I was able to find this directive from the Canadian government ordering manufacturers to include the phrase “Not for interior use” on their labels for copper napthenate and similar brush-on preservatives. The only reason given in the directive was that “label use patterns involving interior use are no longer considered appropriate.”

So, what is the danger of interior use, exactly? Is it that it will leach out of treated surfaces onto your hands and slowly poison you? Not buried under layers of mortar, shower membrane, more mortar, and ceramic tile, it won’t. Is it that it could leach down the shower drain? Only if the shower pan is leaky, which it will not be. Is it that the solvent fumes will poison me in the enclosed space? I’ll open a bloody window. Is it that it will release toxic gases if it gets burned in a fire?

What is it? C’mon, just tell me, so I can intelligently assess the risk for myself. Don’t just hand down the prohibition, and expect mindless obedience. Homey don’t play that.


3 responses to “Sir! Yes, sir!”

  1. I agree.. how difficult would it be to provide (on the label) a URL to the MSDS for the product? Here is one copper naphthenate based treatment…. seems like the real danger is inhalation during use. There is a mention of linguring, unpleasant odor; but bathrooms rarlely smell pretty anyways.

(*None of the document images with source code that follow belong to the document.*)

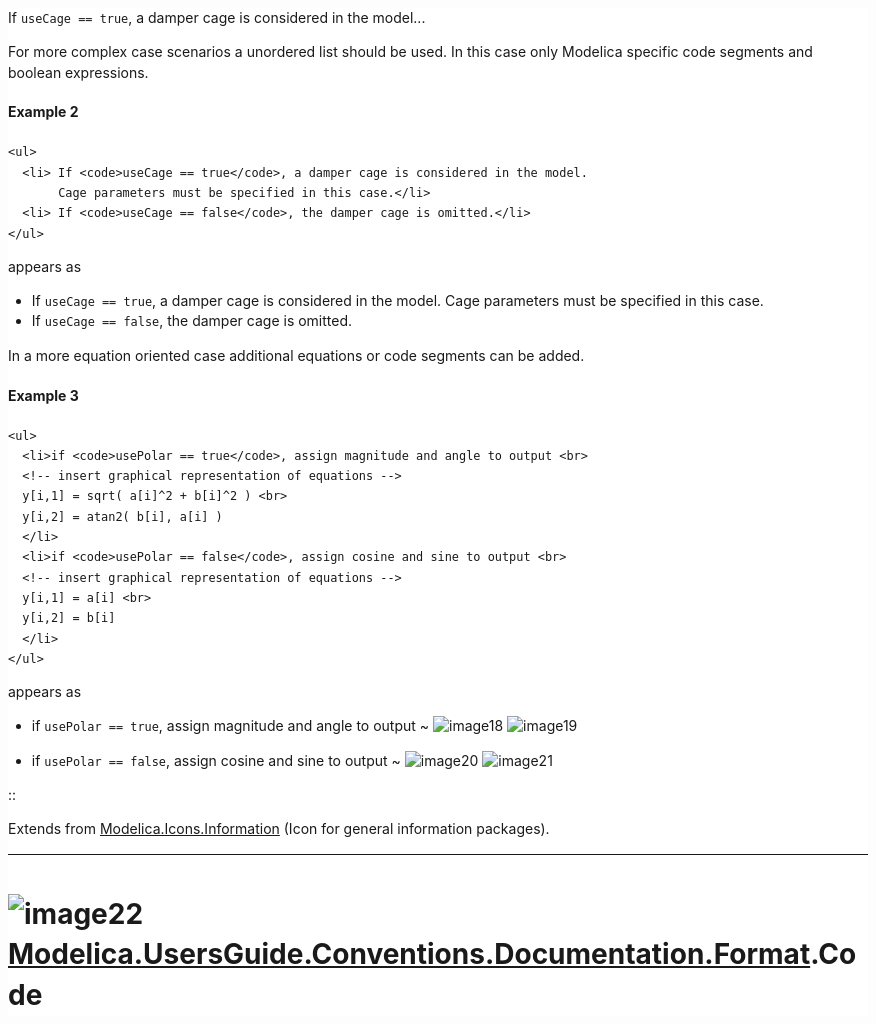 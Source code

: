 If `useCage == true`, a damper cage is considered in the model...

For more complex case scenarios a unordered list should be used. In this
case only Modelica specific code segments and boolean expressions.

#### Example 2

    <ul>
      <li> If <code>useCage == true</code>, a damper cage is considered in the model.
           Cage parameters must be specified in this case.</li>
      <li> If <code>useCage == false</code>, the damper cage is omitted.</li>
    </ul>

appears as

-   If `useCage == true`, a damper cage is considered in the model. Cage
    parameters must be specified in this case.
-   If `useCage == false`, the damper cage is omitted.

In a more equation oriented case additional equations or code segments
can be added.

#### Example 3

    <ul>
      <li>if <code>usePolar == true</code>, assign magnitude and angle to output <br>
      <!-- insert graphical representation of equations -->
      y[i,1] = sqrt( a[i]^2 + b[i]^2 ) <br>
      y[i,2] = atan2( b[i], a[i] )
      </li>
      <li>if <code>usePolar == false</code>, assign cosine and sine to output <br>
      <!-- insert graphical representation of equations -->
      y[i,1] = a[i] <br>
      y[i,2] = b[i]
      </li>
    </ul>

appears as

-   if `usePolar == true`, assign magnitude and angle to output
      ~ ![image18](../Resources/Images/UsersGuide/Conventions/Documentation/Format/Cases/y_i1_polar.png)
        ![image19](../Resources/Images/UsersGuide/Conventions/Documentation/Format/Cases/y_i2_polar.png)

-   if `usePolar == false`, assign cosine and sine to output
      ~ ![image20](../Resources/Images/UsersGuide/Conventions/Documentation/Format/Cases/y_i1_rect.png)
        ![image21](../Resources/Images/UsersGuide/Conventions/Documentation/Format/Cases/y_i2_rect.png)

::

Extends from
[Modelica.Icons.Information](Modelica_Icons.html#Modelica.Icons.Information)
(Icon for general information packages).

* * * * *

![image22](Modelica.UsersGuide.ConventionsI.png) [Modelica.UsersGuide.Conventions.Documentation.Format](Modelica_UsersGuide_Conventions_Documentation_Format.html#Modelica.UsersGuide.Conventions.Documentation.Format).Code
============================================================================================================================================================================================================================
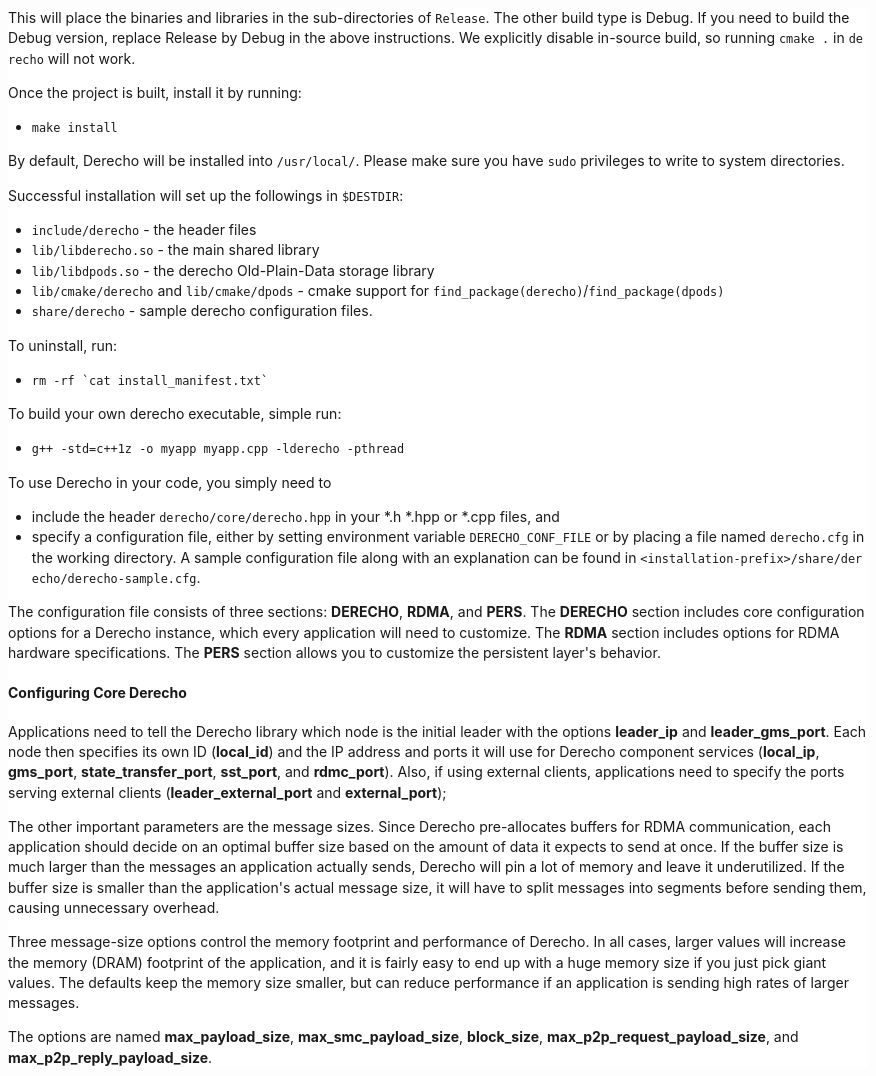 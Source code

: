 This will place the binaries and libraries in the sub-directories of `Release`.
The other build type is Debug. If you need to build the Debug version, replace Release by Debug in the above instructions. We explicitly disable in-source build, so running `cmake .` in `derecho` will not work.

Once the project is built, install it by running:
* `make install`

By default, Derecho will be installed into `/usr/local/`. Please make sure you have `sudo` privileges to write to system directories.

Successful installation will set up the followings in `$DESTDIR`:
* `include/derecho` - the header files
* `lib/libderecho.so` - the main shared library
* `lib/libdpods.so` - the derecho Old-Plain-Data storage library
* `lib/cmake/derecho` and `lib/cmake/dpods` - cmake support for `find_package(derecho)`/`find_package(dpods)`
* `share/derecho` - sample derecho configuration files.

To uninstall, run:
* ``rm -rf `cat install_manifest.txt` ``

To build your own derecho executable, simple run:
* `g++ -std=c++1z -o myapp myapp.cpp -lderecho -pthread`

To use Derecho in your code, you simply need to
- include the header `derecho/core/derecho.hpp` in your \*.h \*.hpp or \*.cpp files, and
- specify a configuration file, either by setting environment variable `DERECHO_CONF_FILE` or by placing a file named `derecho.cfg` in the working directory. A sample configuration file along with an explanation can be found in `<installation-prefix>/share/derecho/derecho-sample.cfg`.

The configuration file consists of three sections: **DERECHO**, **RDMA**, and **PERS**. The **DERECHO** section includes core configuration options for a Derecho instance, which every application will need to customize. The **RDMA** section includes options for RDMA hardware specifications. The **PERS** section allows you to customize the persistent layer's behavior.

#### Configuring Core Derecho
Applications need to tell the Derecho library which node is the initial leader with the options **leader_ip** and **leader_gms_port**. Each node then specifies its own ID (**local_id**) and the IP address and ports it will use for Derecho component services (**local_ip**, **gms_port**, **state_transfer_port**, **sst_port**, and **rdmc_port**). Also, if using external clients, applications need to specify the ports serving external clients (**leader_external_port** and **external_port**);

The other important parameters are the message sizes. Since Derecho pre-allocates buffers for RDMA communication, each application should decide on an optimal buffer size based on the amount of data it expects to send at once. If the buffer size is much larger than the messages an application actually sends, Derecho will pin a lot of memory and leave it underutilized. If the buffer size is smaller than the application's actual message size, it will have to split messages into segments before sending them, causing unnecessary overhead.

Three message-size options control the memory footprint and performance of Derecho.  In all cases, larger values will increase the memory (DRAM) footprint of the application, and it is fairly easy to end up with a huge memory size if you just pick giant values.  The defaults keep the memory size smaller, but can reduce performance if an application is sending high rates of larger messages.

The options are named **max_payload_size**, **max_smc_payload_size**, **block_size**, **max_p2p_request_payload_size**, and **max_p2p_reply_payload_size**.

    http://www.wolman.com/pdf%5Cdatasheets%5CP_14_66.pdf

    Cam

  2. I completely agree with you. My boyfriend is one of those dumb $@!#$ who doesn’t read labels and he put the stuff (wood preservative with Copper Naphthenate bought at Home Depot) on the foot sill and studs of a load baring wall when replacing the siding. I don’t know the answer to the million dollar question, “Why?” But he did. So the stink is so bad, after two months of fighting, he finally replaces the studs, sealed the foot sill with strong odor killing primor (5 coats of the stuff that is supposed to seal in smoke odor from fires) and still the smell lingers. He insists it’s not “killing” me or my kids. But no one, not poison conrol, not the manufacture, not even the the EPA could tell me what the effect short or long term of exposure to the stuff would be. It used to be allowed for indoor use, so what exactly was it that got them to make it for exterior use? The label should indicate not for dwellings rather than just “for exterior use”. That way, dumb #@$! boyfriends won’t think an ouside load bearing wall is an exterior wall and that it’s okay to use the stuff there.

    Anyone else out there have a similar problem or know what the effects are?

  3. Don’t know about the end cut stuff – I have been trying to find it for ground contact – all I can find is above ground – kind of stupid for a building supply to sell landscaping timbers, but no suitable end cut.

    To add to your indoor – outdoor complaint: Those 500W halogen worklights are labelled for exterior use only. So why do the fixtures have cords that go stiff in cold weather?